— Entries provided —

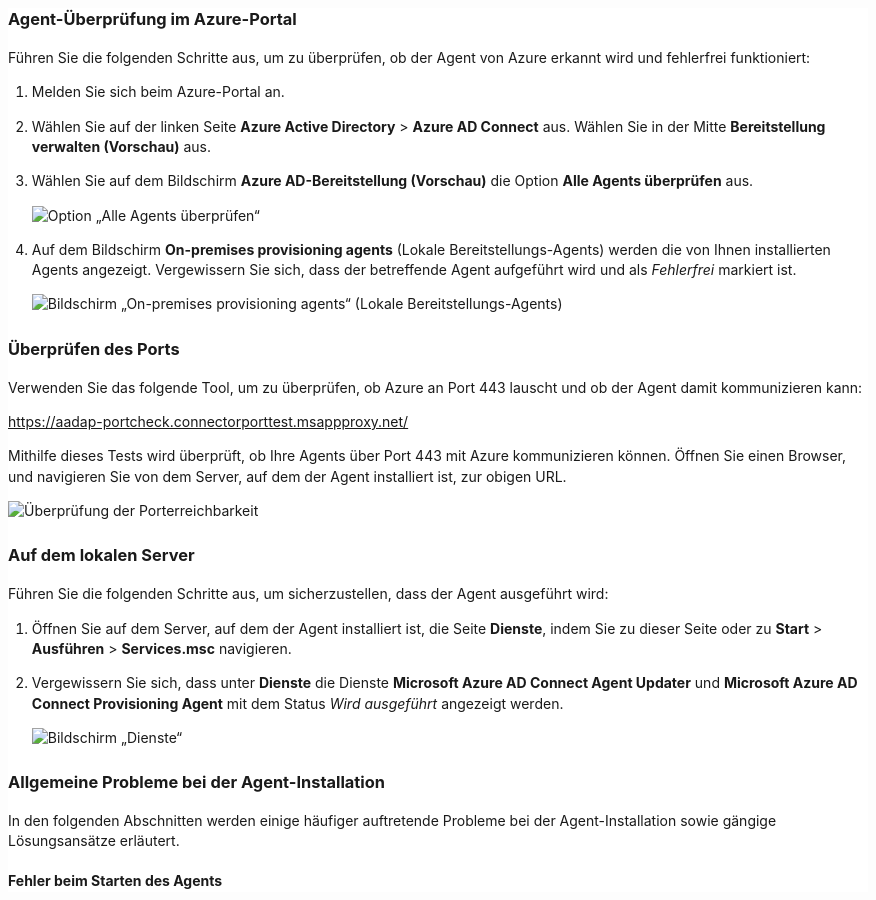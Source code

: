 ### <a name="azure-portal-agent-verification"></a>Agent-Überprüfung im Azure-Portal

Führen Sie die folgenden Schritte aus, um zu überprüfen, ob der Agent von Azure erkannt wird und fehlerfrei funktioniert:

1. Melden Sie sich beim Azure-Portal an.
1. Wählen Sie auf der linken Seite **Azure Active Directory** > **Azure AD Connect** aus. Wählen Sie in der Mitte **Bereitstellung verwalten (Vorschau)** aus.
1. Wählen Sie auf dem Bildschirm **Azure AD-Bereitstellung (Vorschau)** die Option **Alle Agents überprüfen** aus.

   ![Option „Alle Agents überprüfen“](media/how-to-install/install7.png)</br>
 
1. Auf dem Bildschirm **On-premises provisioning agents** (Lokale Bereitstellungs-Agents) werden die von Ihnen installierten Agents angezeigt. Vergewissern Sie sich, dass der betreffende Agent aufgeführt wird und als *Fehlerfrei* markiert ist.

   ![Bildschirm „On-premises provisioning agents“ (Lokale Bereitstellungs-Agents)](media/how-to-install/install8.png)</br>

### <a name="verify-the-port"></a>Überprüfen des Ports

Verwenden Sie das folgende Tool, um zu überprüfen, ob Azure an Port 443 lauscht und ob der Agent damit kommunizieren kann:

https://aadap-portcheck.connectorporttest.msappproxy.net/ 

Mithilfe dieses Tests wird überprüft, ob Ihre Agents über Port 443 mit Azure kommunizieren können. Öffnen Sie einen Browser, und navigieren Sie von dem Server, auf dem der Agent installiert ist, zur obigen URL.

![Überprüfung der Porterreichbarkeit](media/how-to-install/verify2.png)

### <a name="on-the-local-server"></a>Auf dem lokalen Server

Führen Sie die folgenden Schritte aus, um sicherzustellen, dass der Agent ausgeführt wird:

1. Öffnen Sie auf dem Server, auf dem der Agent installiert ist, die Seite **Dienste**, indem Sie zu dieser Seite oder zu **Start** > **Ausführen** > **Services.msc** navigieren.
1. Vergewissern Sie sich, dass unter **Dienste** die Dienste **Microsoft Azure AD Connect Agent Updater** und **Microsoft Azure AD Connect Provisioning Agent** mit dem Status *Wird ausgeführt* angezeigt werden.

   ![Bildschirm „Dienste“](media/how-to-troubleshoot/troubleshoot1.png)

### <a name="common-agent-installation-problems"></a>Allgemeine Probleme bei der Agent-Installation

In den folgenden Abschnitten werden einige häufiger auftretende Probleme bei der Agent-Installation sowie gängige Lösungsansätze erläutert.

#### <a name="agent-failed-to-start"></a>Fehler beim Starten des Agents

— Work required —
Repeat the data exactly, excluding the pictures.

— Solution to the exercise —
Source code

: ### <a name="azure-portal-agent-verification"></a>Agent-Überprüfung im Azure-Portal

Führen Sie die folgenden Schritte aus, um zu überprüfen, ob der Agent von Azure erkannt wird und fehlerfrei funktioniert:

1. Melden Sie sich beim Azure-Portal an.
1. Wählen Sie auf der linken Seite **Azure Active Directory** > **Azure AD Connect** aus. Wählen Sie in der Mitte **Bereitstellung verwalten (Vorschau)** aus.
1. Wählen Sie auf dem Bildschirm **Azure AD-Bereitstellung (Vorschau)** die Option **Alle Agents überprüfen** aus.

   ![Option „Alle Agents überprüfen“](media/how-to-install/install7.png)</br>
 
1. Auf dem Bildschirm **On-premises provisioning agents** (Lokale Bereitstellungs-Agents) werden die von Ihnen installierten Agents angezeigt. Vergewissern Sie sich, dass der betreffende Agent aufgeführt wird und als *Fehlerfrei* markiert ist.

   ![Bildschirm „On-premises provisioning agents“ (Lokale Bereitstellungs-Agents)](media/how-to-install/install8.png)</br>

### <a name="verify-the-port"></a>Überprüfen des Ports

Verwenden Sie das folgende Tool, um zu überprüfen, ob Azure an Port 443 lauscht und ob der Agent damit kommunizieren kann:

https://aadap-portcheck.connectorporttest.msappproxy.net/ 

Mithilfe dieses Tests wird überprüft, ob Ihre Agents über Port 443 mit Azure kommunizieren können. Öffnen Sie einen Browser, und navigieren Sie von dem Server, auf dem der Agent installiert ist, zur obigen URL.

![Überprüfung der Porterreichbarkeit](media/how-to-install/verify2.png)

### <a name="on-the-local-server"></a>Auf dem lokalen Server

Führen Sie die folgenden Schritte aus, um sicherzustellen, dass der Agent ausgeführt wird:

1. Öffnen Sie auf dem Server, auf dem der Agent installiert ist, die Seite **Dienste**, indem Sie zu dieser Seite oder zu **Start** > **Ausführen** > **Services.msc** navigieren.
1. Vergewissern Sie sich, dass unter **Dienste** die Dienste **Microsoft Azure AD Connect Agent Updater** und **Microsoft Azure AD Connect Provisioning Agent** mit dem Status *Wird ausgeführt* angezeigt werden.

   ![Bildschirm „Dienste“](media/how-to-troubleshoot/troubleshoot1.png)

### <a name="common-agent-installation-problems"></a>Allgemeine Probleme bei der Agent-Installation

In den folgenden Abschnitten werden einige häufiger auftretende Probleme bei der Agent-Installation sowie gängige Lösungsansätze erläutert.

#### <a name="agent-failed-to-start"></a>Fehler beim Starten des Agents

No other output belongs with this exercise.